20 Jahre Gesäuse

Wofür braucht es heute noch einen Nationalpark?

Steiermark
06.04.2022 09:21

20 Jahre Nationalpark Gesäuse: Über Visionen und Ängste haben wir mit Geschäftsführer Herbert Wölger gesprochen.

Herr Wölger, Sie wurden soeben für weitere fünf Jahre als Geschäftsführer des Nationalparks Gesäuse bestätigt. Welche Vorhaben stehen ganz oben auf Ihrer Prioritätenliste?
Planung ist in einem Nationalpark sehr wichtig, deshalb reicht unser Managementplan bis ins Jahr 2031. Unser Schwerpunkt liegt sicher auf dem Zulassen von Wildnis. Aber auch der Schutz des nächtlichen Sternenhimmels ist uns ein großes Anliegen - übrigens über die Grenzen des Nationalparks hinaus. Unsere vielen endemischen Insekten- und Pflanzenarten wollen wir noch stärker ins den Fokus der Öffentlichkeit rücken - also all das, was wirklich nur hier bei uns erlebbar ist.

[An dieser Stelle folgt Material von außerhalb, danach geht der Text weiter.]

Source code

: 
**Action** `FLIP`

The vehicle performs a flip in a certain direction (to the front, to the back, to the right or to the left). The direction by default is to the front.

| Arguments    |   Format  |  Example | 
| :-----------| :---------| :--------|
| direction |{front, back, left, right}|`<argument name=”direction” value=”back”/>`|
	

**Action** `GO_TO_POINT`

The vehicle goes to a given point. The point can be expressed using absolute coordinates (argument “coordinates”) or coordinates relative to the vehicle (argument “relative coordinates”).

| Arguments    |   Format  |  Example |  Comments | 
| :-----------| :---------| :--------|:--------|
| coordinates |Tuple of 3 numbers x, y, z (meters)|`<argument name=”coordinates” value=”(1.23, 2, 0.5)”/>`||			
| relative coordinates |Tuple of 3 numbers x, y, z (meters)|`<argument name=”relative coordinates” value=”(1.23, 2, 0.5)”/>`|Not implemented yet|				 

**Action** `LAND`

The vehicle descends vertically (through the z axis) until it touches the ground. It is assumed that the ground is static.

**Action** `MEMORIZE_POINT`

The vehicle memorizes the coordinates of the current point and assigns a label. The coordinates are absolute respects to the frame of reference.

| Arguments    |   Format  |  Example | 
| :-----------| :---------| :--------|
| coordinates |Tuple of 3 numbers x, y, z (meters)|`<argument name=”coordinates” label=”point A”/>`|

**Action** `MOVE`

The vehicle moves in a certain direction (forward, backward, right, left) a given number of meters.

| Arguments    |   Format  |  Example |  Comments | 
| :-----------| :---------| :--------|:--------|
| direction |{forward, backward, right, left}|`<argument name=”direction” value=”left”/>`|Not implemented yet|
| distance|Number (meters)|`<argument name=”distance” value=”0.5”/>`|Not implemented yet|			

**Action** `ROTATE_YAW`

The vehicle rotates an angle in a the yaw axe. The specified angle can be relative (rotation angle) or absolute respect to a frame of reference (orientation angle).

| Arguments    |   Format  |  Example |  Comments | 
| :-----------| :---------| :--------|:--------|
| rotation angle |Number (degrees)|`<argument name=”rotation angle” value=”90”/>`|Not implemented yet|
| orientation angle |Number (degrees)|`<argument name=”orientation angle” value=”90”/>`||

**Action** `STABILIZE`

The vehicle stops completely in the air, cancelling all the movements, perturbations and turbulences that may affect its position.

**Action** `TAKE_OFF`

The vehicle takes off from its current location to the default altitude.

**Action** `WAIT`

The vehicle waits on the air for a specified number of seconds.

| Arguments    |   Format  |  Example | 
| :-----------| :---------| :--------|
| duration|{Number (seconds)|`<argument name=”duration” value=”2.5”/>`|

Nicht alle waren von Beginn an begeistert von der Unterschutzstellung einer ganzen Region. Welche Ängste haben sich zerschlagen?
Es gab viele diffuse Befürchtungen - eine war, dass viele Fremde kommen und alles aufkaufen. Wir forcieren Naturschutz, sanften Tourismus, legen Wert auf einen maßvollen Umgang mit der Schaffung von Infrastruktur. Dass sich die Bevölkerung darauf verlassen kann, dass sich jemand um das Naturjuwel Gesäuse kümmert und wir als Nationalpark bestimmen können, was hier gebaut wird und was eben nicht, hat sich in der Wahrnehmung der Bevölkerung von einem Schreckgespenst zu einem Lotto-Sechser gewandelt.

Das befürchtete Aussperren von Menschen blieb ebenso aus.
Ja. Wer touristisch profitieren möchte, hat sein Haus heute voll. Parallel blieb und bleibt für die Natur aber genug Raum und Ruhe, um auch weiterhin prächtig gedeihen zu können.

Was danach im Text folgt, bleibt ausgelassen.